Start of EXCERPTED RECORDS

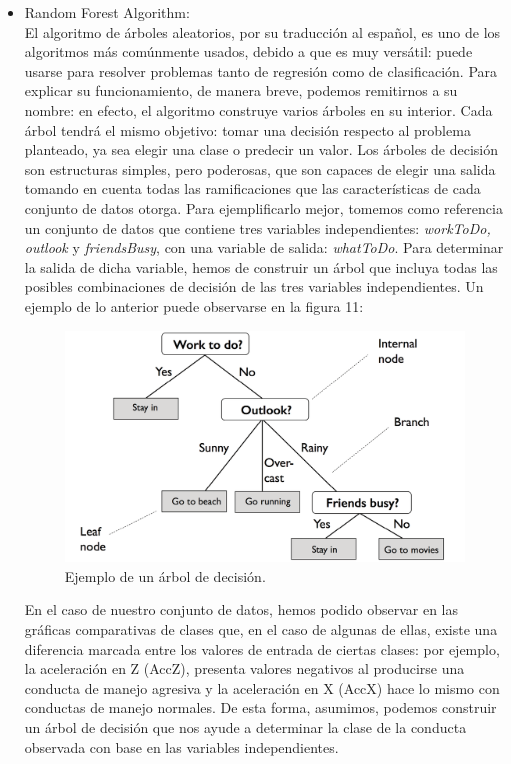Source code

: \documentclass[runningheads]{llncs}
\begin{document}
\begin{itemize}
    \item Random Forest Algorithm:\\
    El algoritmo de árboles aleatorios, por su traducción al español, es uno de los algoritmos más comúnmente usados, debido a que es muy versátil: puede usarse para resolver problemas tanto de regresión como de clasificación. Para explicar su funcionamiento, de manera breve, podemos remitirnos a su nombre: en efecto, el algoritmo construye varios árboles en su interior. Cada árbol tendrá el mismo objetivo: tomar una decisión respecto al problema planteado, ya sea elegir una clase o predecir un valor. Los árboles de decisión son estructuras simples, pero poderosas, que son capaces de elegir una salida tomando en cuenta todas las ramificaciones que las características de cada conjunto de datos otorga. Para ejemplificarlo mejor, tomemos como referencia un conjunto de datos que contiene tres variables independientes: \textit{workToDo, outlook} y \textit{friendsBusy}, con una variable de salida: \textit{whatToDo}. Para determinar la salida de dicha variable, hemos de construir un árbol que incluya todas las posibles combinaciones de decisión de las tres variables independientes. Un ejemplo de lo anterior puede observarse en la figura 11:
    
    \begin{figure}
        \centering
        \includegraphics[width=0.7\columnwidth]{Decision_Tree_Example.jpg}
        \caption{Ejemplo de un árbol de decisión.}
        \label{fig:comand}%
    \end{figure}
    
    En el caso de nuestro conjunto de datos, hemos podido observar en las gráficas comparativas de clases que, en el caso de algunas de ellas, existe una diferencia marcada entre los valores de entrada de ciertas clases: por ejemplo, la aceleración en Z (AccZ), presenta valores negativos al producirse una conducta de manejo agresiva y la aceleración en X (AccX) hace lo mismo con conductas de manejo normales. De esta forma, asumimos, podemos construir un árbol de decisión que nos ayude a determinar la clase de la conducta observada con base en las variables independientes. 
    \newpage
    

\end{itemize}
\end{document}
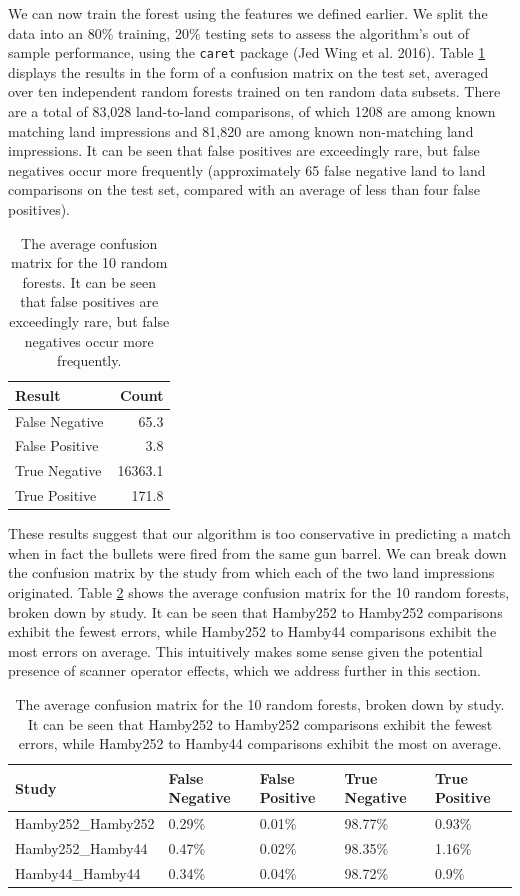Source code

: \documentclass[12pt,]{article}
\theoremstyle{definition}
\theoremstyle{definition}
\theoremstyle{definition}
\theoremstyle{remark}
\begin{document}
We can now train the forest using the features we defined earlier. We
split the data into an 80\% training, 20\% testing sets to assess the
algorithm's out of sample performance, using the \texttt{caret} package
(Jed Wing et al. 2016). Table \ref{tab:avgforest} displays the results
in the form of a confusion matrix on the test set, averaged over ten
independent random forests trained on ten random data subsets. There are
a total of 83,028 land-to-land comparisons, of which 1208 are among
known matching land impressions and 81,820 are among known non-matching
land impressions. It can be seen that false positives are exceedingly
rare, but false negatives occur more frequently (approximately 65 false
negative land to land comparisons on the test set, compared with an
average of less than four false positives).

\begin{table}[H]
\centering
\begin{tabular}{lr}
  \hline
Result & Count \\ 
  \hline
False Negative & 65.3 \\ 
  False Positive & 3.8 \\ 
  True Negative & 16363.1 \\ 
  True Positive & 171.8 \\ 
   \hline
\end{tabular}
\caption{The average confusion matrix for the 10 random forests. It can be seen that false positives are exceedingly rare, but false negatives occur more frequently.} 
\label{tab:avgforest}
\end{table}

These results suggest that our algorithm is too conservative in
predicting a match when in fact the bullets were fired from the same gun
barrel. We can break down the confusion matrix by the study from which
each of the two land impressions originated. Table
\ref{tab:avgforeststudy} shows the average confusion matrix for the 10
random forests, broken down by study. It can be seen that Hamby252 to
Hamby252 comparisons exhibit the fewest errors, while Hamby252 to
Hamby44 comparisons exhibit the most errors on average. This intuitively
makes some sense given the potential presence of scanner operator
effects, which we address further in this section.

\begin{table}[H]
\centering
\begin{tabular}{lllll}
  \hline
Study & False Negative & False Positive & True Negative & True Positive \\ 
  \hline
Hamby252\_Hamby252 & 0.29\% & 0.01\% & 98.77\% & 0.93\% \\ 
  Hamby252\_Hamby44 & 0.47\% & 0.02\% & 98.35\% & 1.16\% \\ 
  Hamby44\_Hamby44 & 0.34\% & 0.04\% & 98.72\% & 0.9\% \\ 
   \hline
\end{tabular}
\caption{The average confusion matrix for the 10 random forests, broken down by study. It can be seen that Hamby252 to Hamby252 comparisons exhibit the fewest errors, while Hamby252 to Hamby44 comparisons exhibit the most on average.} 
\label{tab:avgforeststudy}
\end{table}
\end{document}

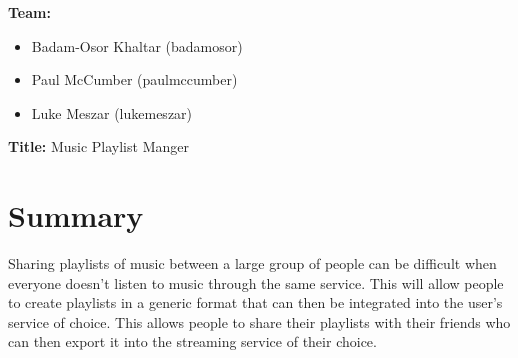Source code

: \documentclass[12pt]{article}
\begin{document}
	\noindent
	\textbf{Team:}
   	 \begin{itemize}[leftmargin=0.0cm,labelsep=0.2cm]
   	 	\item[] Badam-Osor Khaltar (badamosor)
   	 	\item[] Paul McCumber (paulmccumber)
   	 	\item[] Luke Meszar (lukemeszar)
   	 \end{itemize}
    \noindent
    \textbf{Title:} Music Playlist Manger
	\section{Summary}
	Sharing playlists of music between a large group of people can be difficult when
	everyone doesn't listen to music through the same service. This will allow people to create
	playlists in a generic format that can then be integrated into the user’s service of choice. This allows people to share their playlists with their friends who can then export it into the streaming service of their choice. 
\end{document}
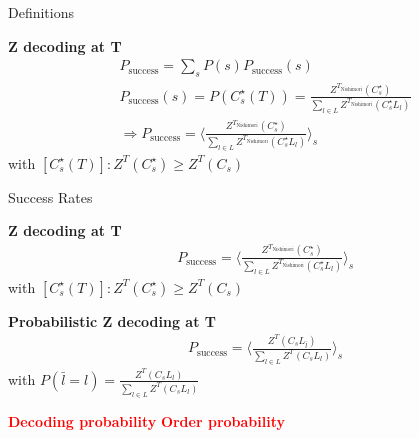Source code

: \documentclass{dfki}
\begin{document}
\begin{frame}{Definitions}
	\begin{minipage}{0.48\textwidth}
		\small
		\textbf{Z decoding at T}
		\begin{align*}
			&P_{\text{success}}=\sum_{s}P(s)P_{\text{success}}(s)\\
			&P_{\text{success}}(s)=P(C^{\star}_{s}(T))=\frac{Z^{T_{\text{Nishimori}}}(C^{\star}_{s})}{\sum_{l\in L}Z^{T_{\text{Nishimori}}}(C^{\star}_{s}L_{l})}\\
			&\Rightarrow P_{\text{success}}=\langle\frac{Z^{T_{\text{Nishimori}}}(C^{\star}_{s})}{\sum_{l\in L}Z^{T_{\text{Nishimori}}}(C^{\star}_{s}L_{l})}\rangle_{s}
		\end{align*}
		with $[C^{\star}_{s}(T)]: Z^{T}(C^{\star}_{s})\geq Z^{T}(C_{s})$
    \end{minipage}
\end{frame}

\begin{frame}{Success Rates}
	\begin{minipage}{0.48\textwidth}
		\small
		\textbf{Z decoding at T}
		\begin{align*}
			&P_{\text{success}}=\langle\frac{Z^{T_{\text{Nishimori}}}(C^{\star}_{s})}{\sum_{l\in L}Z^{T_{\text{Nishimori}}}(C^{\star}_{s}L_{l})}\rangle_{s}
		\end{align*}
		with $[C^{\star}_{s}(T)]: Z^{T}(C^{\star}_{s})\geq Z^{T}(C_{s})$
    \end{minipage}
    \hfill
	\pause
    \begin{minipage}{0.48\textwidth}
        \small
		\textbf{Probabilistic Z decoding at T}
		\begin{align*}
			&P_{\text{success}}=\langle\frac{Z^{T}(C_{s}L_{\bar{l}})}{\sum_{l\in L}Z^{T}(C_{s}L_{l})}\rangle_{s}
		\end{align*}
		with $P(\bar{l}=l)=\frac{Z^{T}(C_{s}L_{l})}{\sum_{l\in L}Z^{T}(C_{s}L_{l})}$
    \end{minipage}
	\pause
	\textcolor{red}{\textbf{Decoding probability}}
	\hspace{3cm}
	\textcolor{red}{\textbf{Order probability}}
\end{frame}
\end{document}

End of EXCERPTED RECORDS

● **YOUR TASK**: Whenever a line in the data holds "service", copy that line.

● **RESPONSE**:
	everyone doesn't listen to music through the same service. This will allow people to create
	playlists in a generic format that can then be integrated into the user’s service of choice. This allows people to share their playlists with their friends who can then export it into the streaming service of their choice. 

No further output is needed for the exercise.